Durante unos minutos (no más, pues no somos permanentemente bobos, y la conversación termina dándonos un ligero vértigo, en la cornisa de la infancia) intercambiamos escenas que aparecieron en nuestra imaginación y no en la pantalla. Nos conectamos en el sueño de una compañía en la que no estamos. Al mismo tiempo, nos ridiculizamos. Y en una capa debajo de aquella en la que nos burlamos de la posibilidad de confundir la realidad con el espectáculo, nos enternecemos con el desamparo que quizá los dos vivimos en la realidad factual, en nuestra lejanía y en la menudencia de nuestra comedia secreta.

Eso que mi hermano y yo hacemos —hermanarnos a través de la televisión, reconstruir una intimidad por medio de la televisión— parece consecuente con la naturaleza de la actividad del televidente. La televisión forma parte del espacio doméstico y no del espacio público —y quizás tampoco, propiamente, de la experiencia ciudadana—, a diferencia del teatro. Ver televisión depende de tener un hogar. Vemos televisión en el lugar privado, y la televidencia puede recordarnos que tenemos una familia —y, también, que desearíamos una familia distinta de la que tenemos—.
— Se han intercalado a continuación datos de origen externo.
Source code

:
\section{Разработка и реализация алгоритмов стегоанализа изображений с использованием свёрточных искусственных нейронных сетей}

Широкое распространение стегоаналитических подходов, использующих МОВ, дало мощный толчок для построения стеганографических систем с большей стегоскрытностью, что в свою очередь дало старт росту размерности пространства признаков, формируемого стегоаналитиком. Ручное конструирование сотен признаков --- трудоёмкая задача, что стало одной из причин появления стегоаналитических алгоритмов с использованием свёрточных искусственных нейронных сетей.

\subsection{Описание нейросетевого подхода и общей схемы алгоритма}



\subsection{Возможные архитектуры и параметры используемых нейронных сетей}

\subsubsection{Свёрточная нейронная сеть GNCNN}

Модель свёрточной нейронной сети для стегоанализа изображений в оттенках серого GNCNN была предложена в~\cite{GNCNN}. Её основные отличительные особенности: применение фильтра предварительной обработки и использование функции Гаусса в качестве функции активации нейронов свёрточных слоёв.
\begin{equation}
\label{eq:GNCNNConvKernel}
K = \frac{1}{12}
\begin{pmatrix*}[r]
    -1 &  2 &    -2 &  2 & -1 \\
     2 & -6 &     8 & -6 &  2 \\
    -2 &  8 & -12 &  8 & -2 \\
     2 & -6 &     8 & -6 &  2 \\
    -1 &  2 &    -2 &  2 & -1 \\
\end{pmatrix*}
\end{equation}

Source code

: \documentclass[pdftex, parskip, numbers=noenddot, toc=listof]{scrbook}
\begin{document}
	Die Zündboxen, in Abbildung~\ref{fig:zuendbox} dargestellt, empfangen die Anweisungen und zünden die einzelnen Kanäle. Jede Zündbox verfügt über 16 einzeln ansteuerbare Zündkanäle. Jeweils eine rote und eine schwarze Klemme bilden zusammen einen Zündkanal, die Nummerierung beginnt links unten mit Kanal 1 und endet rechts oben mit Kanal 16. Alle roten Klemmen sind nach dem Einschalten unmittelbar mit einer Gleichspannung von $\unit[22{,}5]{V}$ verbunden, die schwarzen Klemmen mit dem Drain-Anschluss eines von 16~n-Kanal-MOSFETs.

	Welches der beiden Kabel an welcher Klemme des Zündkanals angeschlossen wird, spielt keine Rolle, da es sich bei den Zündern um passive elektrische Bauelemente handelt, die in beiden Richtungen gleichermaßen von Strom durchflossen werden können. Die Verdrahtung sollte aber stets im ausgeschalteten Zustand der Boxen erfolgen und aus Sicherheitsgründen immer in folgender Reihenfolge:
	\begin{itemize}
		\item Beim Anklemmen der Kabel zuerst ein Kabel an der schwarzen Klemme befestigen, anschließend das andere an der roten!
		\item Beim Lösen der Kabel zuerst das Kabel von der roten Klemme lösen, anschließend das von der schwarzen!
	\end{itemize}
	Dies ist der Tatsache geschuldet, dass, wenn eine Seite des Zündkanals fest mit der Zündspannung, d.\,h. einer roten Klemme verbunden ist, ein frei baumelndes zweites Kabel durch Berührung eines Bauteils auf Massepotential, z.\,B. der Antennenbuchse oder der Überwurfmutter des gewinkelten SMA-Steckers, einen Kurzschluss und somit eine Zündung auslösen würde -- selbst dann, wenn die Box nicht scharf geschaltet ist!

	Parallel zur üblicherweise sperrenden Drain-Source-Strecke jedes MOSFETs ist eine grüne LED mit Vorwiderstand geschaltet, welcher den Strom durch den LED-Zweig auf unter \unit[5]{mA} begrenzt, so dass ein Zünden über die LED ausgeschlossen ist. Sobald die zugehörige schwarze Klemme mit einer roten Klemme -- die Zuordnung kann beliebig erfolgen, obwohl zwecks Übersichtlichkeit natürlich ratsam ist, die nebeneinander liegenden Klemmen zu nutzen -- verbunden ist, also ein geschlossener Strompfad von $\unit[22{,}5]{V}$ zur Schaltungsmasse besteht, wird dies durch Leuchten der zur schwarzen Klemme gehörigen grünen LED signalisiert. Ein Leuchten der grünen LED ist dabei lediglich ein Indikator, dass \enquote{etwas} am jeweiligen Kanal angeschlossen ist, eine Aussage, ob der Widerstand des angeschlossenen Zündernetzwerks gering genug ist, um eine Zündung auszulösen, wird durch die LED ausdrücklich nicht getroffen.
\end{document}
La pantalla que se instala en medio del hogar señala que el primer espacio de teatralidad es el hogar. Frente a la pantalla hay un grupo de personas con papeles asignados: la madre, el padre, el hijo, la hija. La pantalla de televisión cumple el papel de espejo lúcido que nos permite ver cómo la familia, esa primera sociedad en la que nacemos, o ese primer círculo de la comunidad, nos asigna papeles (de hija, de hermano, de nieta) que determinan y limitan nuestra expresión, igual que los papeles que observamos en los programas que sintonizamos. La televisión, ese escenario vertical montado delante de nuestros ojos en nuestra casa —ese ojo de la casa con el que la casa se mira— nos da una pista para que entendamos que el mundo todo es un espacio dramático; que en él las personas generan e interpretan personajes distintos y parecidos a ellas mismas.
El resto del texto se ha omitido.